Each entry that follows is to be retyped exactly. Pictures do not belong in the copy.

[Provided records Boundary: Start]

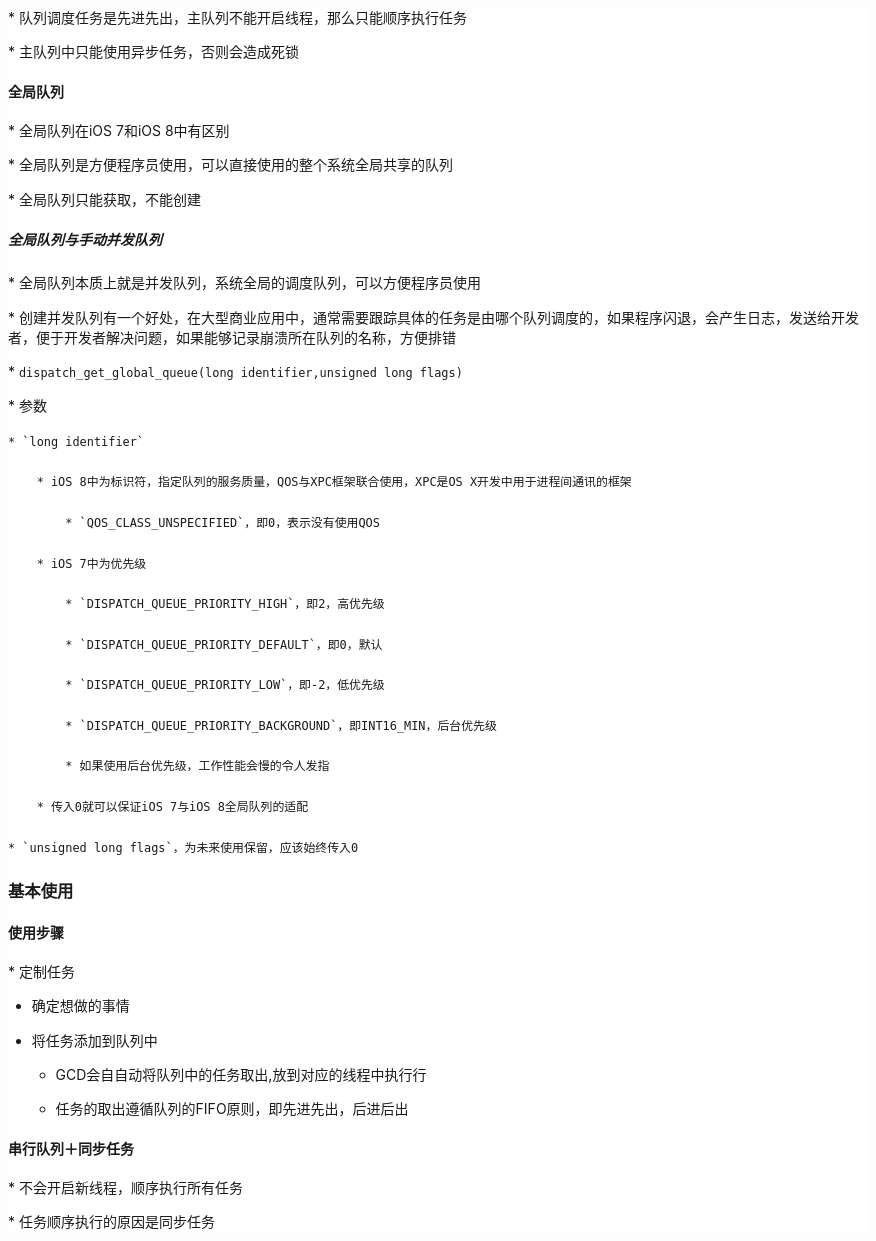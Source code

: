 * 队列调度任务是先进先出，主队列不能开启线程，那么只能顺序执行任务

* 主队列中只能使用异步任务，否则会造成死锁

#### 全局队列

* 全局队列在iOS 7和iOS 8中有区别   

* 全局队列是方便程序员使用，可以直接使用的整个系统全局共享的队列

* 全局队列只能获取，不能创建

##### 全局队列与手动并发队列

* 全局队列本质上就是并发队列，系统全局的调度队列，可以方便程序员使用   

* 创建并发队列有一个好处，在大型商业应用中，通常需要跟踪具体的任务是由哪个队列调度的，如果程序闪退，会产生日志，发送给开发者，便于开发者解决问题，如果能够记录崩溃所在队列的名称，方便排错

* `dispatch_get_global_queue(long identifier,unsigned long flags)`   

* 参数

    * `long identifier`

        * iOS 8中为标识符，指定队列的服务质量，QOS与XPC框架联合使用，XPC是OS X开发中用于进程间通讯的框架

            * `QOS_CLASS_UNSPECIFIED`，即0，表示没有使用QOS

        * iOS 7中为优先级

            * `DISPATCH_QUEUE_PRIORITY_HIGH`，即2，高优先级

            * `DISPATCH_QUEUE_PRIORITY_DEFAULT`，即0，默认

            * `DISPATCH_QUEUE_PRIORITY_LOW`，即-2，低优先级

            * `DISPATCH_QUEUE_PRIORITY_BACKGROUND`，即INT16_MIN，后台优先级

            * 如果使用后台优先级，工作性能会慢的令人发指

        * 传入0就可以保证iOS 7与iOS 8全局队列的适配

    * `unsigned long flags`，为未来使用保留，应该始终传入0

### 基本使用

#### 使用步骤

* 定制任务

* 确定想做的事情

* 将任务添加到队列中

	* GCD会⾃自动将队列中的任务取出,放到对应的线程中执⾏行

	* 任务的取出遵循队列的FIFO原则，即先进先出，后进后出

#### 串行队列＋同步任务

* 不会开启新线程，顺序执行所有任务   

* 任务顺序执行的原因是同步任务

[Provided records Boundary: End]

◆ Written answer
Source code

: * 队列调度任务是先进先出，主队列不能开启线程，那么只能顺序执行任务

* 主队列中只能使用异步任务，否则会造成死锁

#### 全局队列

* 全局队列在iOS 7和iOS 8中有区别   

* 全局队列是方便程序员使用，可以直接使用的整个系统全局共享的队列

* 全局队列只能获取，不能创建

##### 全局队列与手动并发队列

* 全局队列本质上就是并发队列，系统全局的调度队列，可以方便程序员使用   

* 创建并发队列有一个好处，在大型商业应用中，通常需要跟踪具体的任务是由哪个队列调度的，如果程序闪退，会产生日志，发送给开发者，便于开发者解决问题，如果能够记录崩溃所在队列的名称，方便排错

* `dispatch_get_global_queue(long identifier,unsigned long flags)`   

* 参数

    * `long identifier`

        * iOS 8中为标识符，指定队列的服务质量，QOS与XPC框架联合使用，XPC是OS X开发中用于进程间通讯的框架

            * `QOS_CLASS_UNSPECIFIED`，即0，表示没有使用QOS

        * iOS 7中为优先级

            * `DISPATCH_QUEUE_PRIORITY_HIGH`，即2，高优先级

            * `DISPATCH_QUEUE_PRIORITY_DEFAULT`，即0，默认

            * `DISPATCH_QUEUE_PRIORITY_LOW`，即-2，低优先级

            * `DISPATCH_QUEUE_PRIORITY_BACKGROUND`，即INT16_MIN，后台优先级

            * 如果使用后台优先级，工作性能会慢的令人发指

        * 传入0就可以保证iOS 7与iOS 8全局队列的适配

    * `unsigned long flags`，为未来使用保留，应该始终传入0

### 基本使用

#### 使用步骤

* 定制任务

* 确定想做的事情

* 将任务添加到队列中

	* GCD会⾃自动将队列中的任务取出,放到对应的线程中执⾏行

	* 任务的取出遵循队列的FIFO原则，即先进先出，后进后出

#### 串行队列＋同步任务

* 不会开启新线程，顺序执行所有任务   

* 任务顺序执行的原因是同步任务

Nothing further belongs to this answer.